Here were the ignorant preying on the even more ignorant.

  As soon as he got on the east side of Broad Street

  , things changed. The houses, most of them of brick, looked as if they sprang from the eighteenth century. Live oaks with beards of moss hanging from their branches grew on expansive lawns. That moss declared that Savannah, its climate moderated by the Atlantic only fifteen miles away, was a land that hardly knew what winter was.

  “Savannah!” the conductor barked, hurrying through the colored cars as the train pulled into the station. “This here’s Savannah!” He didn’t quite come out and snap, Now get the hell off my train, you lousy coons! He didn’t, no, but he might as well have.

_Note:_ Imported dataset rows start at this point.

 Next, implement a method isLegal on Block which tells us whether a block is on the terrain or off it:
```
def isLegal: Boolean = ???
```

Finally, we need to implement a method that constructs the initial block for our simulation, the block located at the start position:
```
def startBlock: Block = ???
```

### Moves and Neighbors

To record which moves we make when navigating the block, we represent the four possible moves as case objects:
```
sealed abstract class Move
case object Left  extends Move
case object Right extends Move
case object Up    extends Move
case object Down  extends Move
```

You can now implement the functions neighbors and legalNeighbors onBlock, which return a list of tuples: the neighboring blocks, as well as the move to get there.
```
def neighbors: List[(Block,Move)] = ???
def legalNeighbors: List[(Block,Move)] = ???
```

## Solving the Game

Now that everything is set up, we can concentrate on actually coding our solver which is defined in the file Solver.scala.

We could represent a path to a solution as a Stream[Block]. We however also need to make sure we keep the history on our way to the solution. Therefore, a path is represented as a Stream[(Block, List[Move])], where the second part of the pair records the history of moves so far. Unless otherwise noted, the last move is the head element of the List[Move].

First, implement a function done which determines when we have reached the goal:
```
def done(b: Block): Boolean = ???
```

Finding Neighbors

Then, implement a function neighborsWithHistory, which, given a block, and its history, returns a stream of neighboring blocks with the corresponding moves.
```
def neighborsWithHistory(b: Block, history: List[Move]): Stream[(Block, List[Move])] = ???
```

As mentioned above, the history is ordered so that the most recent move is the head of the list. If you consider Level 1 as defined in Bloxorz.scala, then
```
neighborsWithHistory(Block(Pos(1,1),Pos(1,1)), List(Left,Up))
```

  Scipio grabbed his carpetbag and descended. As at Augusta, the exit to the station kept him from having anything to do with boarding passengers. He gave the system grudging respect. That it should be necessary was a judgment on the Confederate States, but it did what it was designed to do.

  Once he got out of the station, he stopped and looked at the sun, orienting himself. Forsyth Park was east and south of him. He walked towards it, wondering if a policeman would demand to see his papers. Sure enough, he hadn’t gone more than a block before it happened. He displayed his passbook, his train ticket, and the letter from Jerry Dover authorizing him to be away from the Huntsman’s Lodge. The cop looked them over, frowned, and then grudgingly nodded and gave them back. “You keep your nose clean, you hear?” he said.

  “Yes, suh. I do dat, suh,” Scipio said. His Congaree River accent had marked him as a stranger in Augusta. It did so doubly here; from what little he’d heard of it, Savannah Negroes used a dialect almost incomprehensible to anyone who hadn’t grown up speaking it.

  Forsyth Park was laid out like a formal French garden, with a rosette of paths going through it. With spring in the air, squirrels frisked through the trees. Pigeons plodded the paths, hoping for handouts. Flowering dogwood, wisteria, and azaleas brightened the greenery.